EXERCISE DIRECTIONS
Among the entries below, retype exactly the lines starting with the one with "You can manually" and going on through the one with "### Установка", but not the pictures.

★ ★ ★ ★ ★ ★ ★

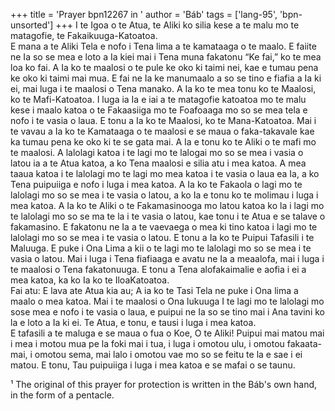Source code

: +++
title = 'Prayer bpn12267 in '
author = 'Báb'
tags = ['lang-95', 'bpn-unsorted']
+++
I te Igoa o te Atua, te Aliki ko silia kese a te malu mo te matagofie, te  Fakaikuuga-Katoatoa.  
E mana a te Aliki Tela e nofo i Tena lima a te kamataaga o te maalo.  E faiite ne Ia so se mea e loto a Ia kiei mai i Tena muna fakatonu “Ke fai,” ko te mea loa ko fai.  A Ia ko te maalosi o te pule ke oko ki taimi nei, kae e tumau pena ke oko ki taimi mai mua.  E fai ne Ia ke manumaalo a so se tino e fiafia a Ia ki ei, mai luga i te maalosi o Tena manako.  A Ia ko te mea tonu ko te Maalosi, ko te Mafi-Katoatoa.  I luga ia Ia e iai a te matagofie katoatoa mo te malu kese i maalo katoa o te Fakaasiiga mo te 
Foafoaaga mo so se mea tela e nofo i te vasia o laua. E tonu a Ia ko te Maalosi, ko te Mana-Katoatoa.  Mai i te vavau a Ia ko te Kamataaga o te maalosi e se maua o faka-takavale kae ka tumau pena ke oko ki te se gata mai.  A Ia e tonu ko te Aliki o te mafi mo te maalosi.  A lalolagi katoa i te lagi mo te lalogai mo so se mea i vasia o latou ia a te Atua katoa, a ko Tena maalosi e silia atu i mea katoa.  A mea taaua katoa i te lalolagi mo te lagi mo mea katoa i te vasia o laua ea Ia, a ko Tena puipuiiga e nofo i luga i mea katoa.  A Ia ko te Fakaola o lagi mo te lalolagi mo so se mea i te vasia o latou, a ko Ia e tonu ko te molimau i luga i mea katoa.  A Ia ko te Aliki o te Fakamasinooga mo latou katoa ko la i lagi mo te lalolagi mo so se ma te la i te vasia o latou, kae tonu i te Atua e se talave o fakamasino.  E fakatonu ne Ia a te vaevaega o mea ki tino katoa i lagi mo te lalolagi mo so se mea i te vasia o latou.  E tonu a Ia ko te Puipui Tafasili i te Maluuga.  E puke i Ona Lima a kii o te lagi mo te lalolagi mo so se mea i te vasia o 
latou.  Mai i luga i Tena fiafiaaga e avatu ne Ia a meaalofa, mai i luga i te maalosi o Tena fakatonuuga.  E tonu a Tena alofakaimalie e aofia i ei a mea katoa, ka ko Ia ko te IloaKatoatoa.  
Fai atu: E lava ate Atua kia au; A ia ko te Tasi Tela ne puke i Ona lima a maalo o mea katoa.  Mai i te maalosi o Ona lukuuga I te lagi mo te lalolagi mo sose mea e nofo i te vasia o laua, e puipui ne Ia so se tino mai i Ana tavini ko la e loto a Ia ki ei.  Te Atua, e tonu, e tausi i luga i mea katoa.  
E tafasili a te maluga e se maua o fua o Koe, O te Aliki!  Puipui mai matou mai i mea i motou mua pe la foki mai i tua, i luga i 
omotou ulu, i omotou fakaata-mai, i omotou sema, mai lalo i omotou vae mo so se feitu te la e sae i ei matou.  E tonu, Tau puipuiiga i luga i mea katoa e se mafai o se taunu.  
 
  
¹ The original of this prayer for protection is written in the Báb's own hand, in the form of a pentacle.
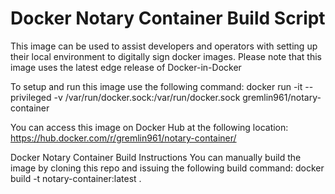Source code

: # Docker Notary Container Build Script

This image can be used to assist developers and operators with setting up their local environment to digitally sign docker images. Please note that this image uses the latest edge release of Docker-in-Docker

To setup and run this image use the following command:
docker run -it --privileged -v /var/run/docker.sock:/var/run/docker.sock gremlin961/notary-container

You can access this image on Docker Hub at the following location:
https://hub.docker.com/r/gremlin961/notary-container/


Docker Notary Container Build Instructions
You can manually build the image by cloning this repo and issuing the following build command:
docker build -t notary-container:latest .
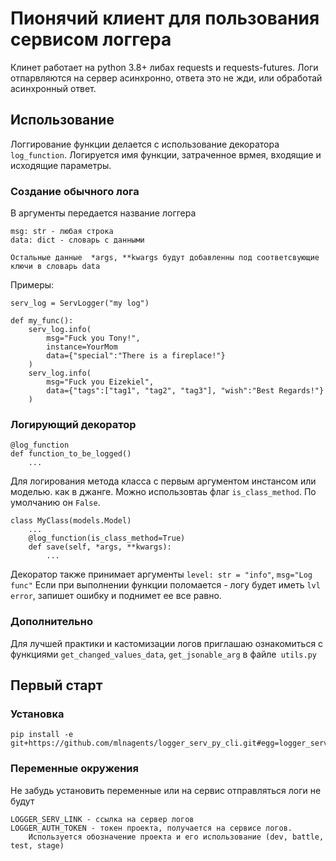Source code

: 

# Пионячий клиент для пользования сервисом логгера

Клинет работает на python 3.8+ либах requests и requests-futures.
Логи отпарвляются на сервер асинхронно, 
ответа это не жди, или обработай асинхронный ответ.

## Использование 

Логгирование функции делается с использование декоратора `log_function`.
Логируется имя функции, затраченное врмея, входящие и исходящие параметры.

### Создание обычного лога
В аргументы передается название логгера    
    
    msg: str - любая строка
    data: dict - словарь с данными
    
    Остальные данные  *args, **kwargs будут добавленны под соответсвующие ключи в словарь data

Примеры:

    serv_log = ServLogger("my log") 
    
    def my_func():
        serv_log.info(
            msg="Fuck you Tony!", 
            instance=YourMom
            data={"special":"There is a fireplace!"}
        )
        serv_log.info(
            msg="Fuck you Eizekiel", 
            data={"tags":["tag1", "tag2", "tag3"], "wish":"Best Regards!"}
        )
        
### Логирующий декоратор
    
    @log_function
    def function_to_be_logged()
        ...

Для логирования метода класса с первым аргументом инстансом или моделью. как в джанге. 
Можно использовтаь флаг `is_class_method`. По умолчанию он `False`.

    class MyClass(models.Model)
        ...
        @log_function(is_class_method=True)
        def save(self, *args, **kwargs):
            ... 

Декоратор также принимает аргументы `level: str = "info"`,  `msg="Log func"`
Если при выполнении функции поломается - логу будет иметь `lvl` `error`, 
запишет ошибку и поднимет ее все равно. 

### Дополнительно

Для лучшей практики и кастомизации логов приглашаю ознакомиться 
с функциями `get_changed_values_data`, `get_jsonable_arg` в файле` utils.py` 


## Первый старт 

### Установка
 
    pip install -e git+https://github.com/mlnagents/logger_serv_py_cli.git#egg=logger_serv_py_cli

### Переменные окружения

Не забудь установить переменные или на сервис отправляться логи не будут

    LOGGER_SERV_LINK - ссылка на сервер логов
    LOGGER_AUTH_TOKEN - токен проекта, получается на сервисе логов. 
        Используется обозначение проекта и его использование (dev, battle, test, stage)
    
    
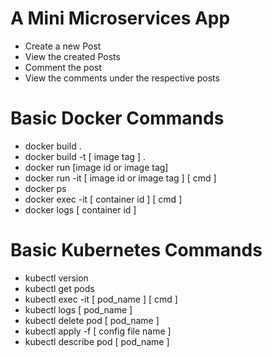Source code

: # A Mini Microservices App

- Create a new Post
- View the created Posts
- Comment the post
- View the comments under the respective posts

# Basic Docker Commands

- docker build .
- docker build -t [ image tag ] .
- docker run [image id or image tag]
- docker run -it [ image id or image tag ] [ cmd ]
- docker ps
- docker exec -it [ container id ] [ cmd ]
- docker logs [ container id ]

# Basic Kubernetes Commands

- kubectl version
- kubectl get pods
- kubectl exec -it [ pod_name ] [ cmd ]
- kubectl logs [ pod_name ]
- kubectl delete pod [ pod_name ]
- kubectl apply -f [ config file name ]
- kubectl describe pod [ pod_name ]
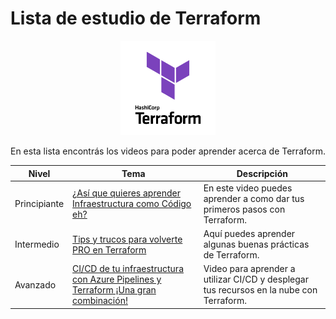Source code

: # Lista de estudio de Terraform

<!-- markdownlint-disable -->
<div align="center">
  <img src="../../assets/images/terraform.png" width="30%" alt="Terraform Logo">
</div>

En esta lista encontrás los videos para poder aprender acerca de Terraform.

|Nivel|Tema|Descripción|
|-----|----|-----------|
|Principiante|[¿Así que quieres aprender Infraestructura como Código eh?](https://www.youtube.com/watch?v=hAa0cHlk25s)|En este video puedes aprender a como dar tus primeros pasos con Terraform.|
|Intermedio|[Tips y trucos para volverte PRO en Terraform](https://youtu.be/M3TQX8DYvJw)|Aquí puedes aprender algunas buenas prácticas de Terraform.|
|Avanzado|[CI/CD de tu infraestructura con Azure Pipelines y Terraform ¡Una gran combinación!](https://www.youtube.com/watch?v=09XyJPLls6k)|Video para aprender a utilizar CI/CD y desplegar tus recursos en la nube con Terraform.|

★ ★ ★ ★ ★ ★ ★

RESULT OF THIS TASK
You can manually build the image by cloning this repo and issuing the following build command:
docker build -t notary-container:latest .
Source code

: 

# Пионячий клиент для пользования сервисом логгера

Клинет работает на python 3.8+ либах requests и requests-futures.
Логи отпарвляются на сервер асинхронно, 
ответа это не жди, или обработай асинхронный ответ.

## Использование 

Логгирование функции делается с использование декоратора `log_function`.
Логируется имя функции, затраченное врмея, входящие и исходящие параметры.

### Создание обычного лога
В аргументы передается название логгера    
    
    msg: str - любая строка
    data: dict - словарь с данными
    
    Остальные данные  *args, **kwargs будут добавленны под соответсвующие ключи в словарь data

Примеры:

    serv_log = ServLogger("my log") 
    
    def my_func():
        serv_log.info(
            msg="Fuck you Tony!", 
            instance=YourMom
            data={"special":"There is a fireplace!"}
        )
        serv_log.info(
            msg="Fuck you Eizekiel", 
            data={"tags":["tag1", "tag2", "tag3"], "wish":"Best Regards!"}
        )
        
### Логирующий декоратор
    
    @log_function
    def function_to_be_logged()
        ...

Для логирования метода класса с первым аргументом инстансом или моделью. как в джанге. 
Можно использовтаь флаг `is_class_method`. По умолчанию он `False`.

    class MyClass(models.Model)
        ...
        @log_function(is_class_method=True)
        def save(self, *args, **kwargs):
            ... 

Декоратор также принимает аргументы `level: str = "info"`,  `msg="Log func"`
Если при выполнении функции поломается - логу будет иметь `lvl` `error`, 
запишет ошибку и поднимет ее все равно. 

### Дополнительно

Для лучшей практики и кастомизации логов приглашаю ознакомиться 
с функциями `get_changed_values_data`, `get_jsonable_arg` в файле` utils.py` 


## Первый старт 

### Установка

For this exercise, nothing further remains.